§ **Exercise input**
==================================================

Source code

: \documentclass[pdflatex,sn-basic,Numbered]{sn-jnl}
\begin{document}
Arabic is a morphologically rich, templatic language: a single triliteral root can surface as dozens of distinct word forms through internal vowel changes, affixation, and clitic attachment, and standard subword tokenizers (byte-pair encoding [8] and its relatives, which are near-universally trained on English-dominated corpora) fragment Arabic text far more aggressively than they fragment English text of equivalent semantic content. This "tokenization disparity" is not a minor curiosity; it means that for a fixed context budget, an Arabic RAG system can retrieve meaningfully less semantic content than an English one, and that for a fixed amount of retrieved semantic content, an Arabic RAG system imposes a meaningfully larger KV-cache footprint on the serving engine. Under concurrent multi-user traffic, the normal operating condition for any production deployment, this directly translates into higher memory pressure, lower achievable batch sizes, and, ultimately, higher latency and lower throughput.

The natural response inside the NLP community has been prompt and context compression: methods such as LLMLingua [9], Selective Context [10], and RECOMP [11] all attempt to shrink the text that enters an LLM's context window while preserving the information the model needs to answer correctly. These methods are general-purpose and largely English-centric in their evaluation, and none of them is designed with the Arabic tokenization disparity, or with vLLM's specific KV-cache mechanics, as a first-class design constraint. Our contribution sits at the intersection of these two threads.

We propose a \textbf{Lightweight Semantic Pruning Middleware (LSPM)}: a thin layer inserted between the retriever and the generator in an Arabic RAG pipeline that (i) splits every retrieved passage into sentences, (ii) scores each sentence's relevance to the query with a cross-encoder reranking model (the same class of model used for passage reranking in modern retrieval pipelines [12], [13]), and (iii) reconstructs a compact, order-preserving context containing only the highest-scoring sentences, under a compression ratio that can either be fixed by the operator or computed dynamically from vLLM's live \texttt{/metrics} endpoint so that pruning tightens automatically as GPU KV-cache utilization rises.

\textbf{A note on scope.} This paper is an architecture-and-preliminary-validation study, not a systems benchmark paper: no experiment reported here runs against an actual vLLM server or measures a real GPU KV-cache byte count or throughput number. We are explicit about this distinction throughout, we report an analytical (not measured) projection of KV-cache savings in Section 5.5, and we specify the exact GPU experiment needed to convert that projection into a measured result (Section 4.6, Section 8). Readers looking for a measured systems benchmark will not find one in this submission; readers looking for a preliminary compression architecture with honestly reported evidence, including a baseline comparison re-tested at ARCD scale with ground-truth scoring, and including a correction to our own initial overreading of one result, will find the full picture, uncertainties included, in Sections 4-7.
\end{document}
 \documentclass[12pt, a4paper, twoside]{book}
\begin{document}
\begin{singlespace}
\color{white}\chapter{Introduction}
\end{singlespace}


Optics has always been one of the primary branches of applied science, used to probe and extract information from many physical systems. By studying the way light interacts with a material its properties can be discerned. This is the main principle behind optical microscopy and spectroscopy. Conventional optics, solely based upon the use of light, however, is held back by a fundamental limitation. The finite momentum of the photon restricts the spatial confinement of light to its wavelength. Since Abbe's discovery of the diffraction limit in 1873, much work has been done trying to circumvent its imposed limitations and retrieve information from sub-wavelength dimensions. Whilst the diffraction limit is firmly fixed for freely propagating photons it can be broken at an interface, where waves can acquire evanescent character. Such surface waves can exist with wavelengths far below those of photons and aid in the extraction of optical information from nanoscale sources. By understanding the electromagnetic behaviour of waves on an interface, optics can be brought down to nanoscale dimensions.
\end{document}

==================================================

§ **Task to complete**
Repeat all of the records above exactly as written.

§ **Output of the exercise**
Source code

: \documentclass[pdflatex,sn-basic,Numbered]{sn-jnl}
\begin{document}
Arabic is a morphologically rich, templatic language: a single triliteral root can surface as dozens of distinct word forms through internal vowel changes, affixation, and clitic attachment, and standard subword tokenizers (byte-pair encoding [8] and its relatives, which are near-universally trained on English-dominated corpora) fragment Arabic text far more aggressively than they fragment English text of equivalent semantic content. This "tokenization disparity" is not a minor curiosity; it means that for a fixed context budget, an Arabic RAG system can retrieve meaningfully less semantic content than an English one, and that for a fixed amount of retrieved semantic content, an Arabic RAG system imposes a meaningfully larger KV-cache footprint on the serving engine. Under concurrent multi-user traffic, the normal operating condition for any production deployment, this directly translates into higher memory pressure, lower achievable batch sizes, and, ultimately, higher latency and lower throughput.

The natural response inside the NLP community has been prompt and context compression: methods such as LLMLingua [9], Selective Context [10], and RECOMP [11] all attempt to shrink the text that enters an LLM's context window while preserving the information the model needs to answer correctly. These methods are general-purpose and largely English-centric in their evaluation, and none of them is designed with the Arabic tokenization disparity, or with vLLM's specific KV-cache mechanics, as a first-class design constraint. Our contribution sits at the intersection of these two threads.

We propose a \textbf{Lightweight Semantic Pruning Middleware (LSPM)}: a thin layer inserted between the retriever and the generator in an Arabic RAG pipeline that (i) splits every retrieved passage into sentences, (ii) scores each sentence's relevance to the query with a cross-encoder reranking model (the same class of model used for passage reranking in modern retrieval pipelines [12], [13]), and (iii) reconstructs a compact, order-preserving context containing only the highest-scoring sentences, under a compression ratio that can either be fixed by the operator or computed dynamically from vLLM's live \texttt{/metrics} endpoint so that pruning tightens automatically as GPU KV-cache utilization rises.

\textbf{A note on scope.} This paper is an architecture-and-preliminary-validation study, not a systems benchmark paper: no experiment reported here runs against an actual vLLM server or measures a real GPU KV-cache byte count or throughput number. We are explicit about this distinction throughout, we report an analytical (not measured) projection of KV-cache savings in Section 5.5, and we specify the exact GPU experiment needed to convert that projection into a measured result (Section 4.6, Section 8). Readers looking for a measured systems benchmark will not find one in this submission; readers looking for a preliminary compression architecture with honestly reported evidence, including a baseline comparison re-tested at ARCD scale with ground-truth scoring, and including a correction to our own initial overreading of one result, will find the full picture, uncertainties included, in Sections 4-7.
\end{document}
 \documentclass[12pt, a4paper, twoside]{book}
\begin{document}
\begin{singlespace}
\color{white}\chapter{Introduction}
\end{singlespace}


Optics has always been one of the primary branches of applied science, used to probe and extract information from many physical systems. By studying the way light interacts with a material its properties can be discerned. This is the main principle behind optical microscopy and spectroscopy. Conventional optics, solely based upon the use of light, however, is held back by a fundamental limitation. The finite momentum of the photon restricts the spatial confinement of light to its wavelength. Since Abbe's discovery of the diffraction limit in 1873, much work has been done trying to circumvent its imposed limitations and retrieve information from sub-wavelength dimensions. Whilst the diffraction limit is firmly fixed for freely propagating photons it can be broken at an interface, where waves can acquire evanescent character. Such surface waves can exist with wavelengths far below those of photons and aid in the extraction of optical information from nanoscale sources. By understanding the electromagnetic behaviour of waves on an interface, optics can be brought down to nanoscale dimensions.
\end{document}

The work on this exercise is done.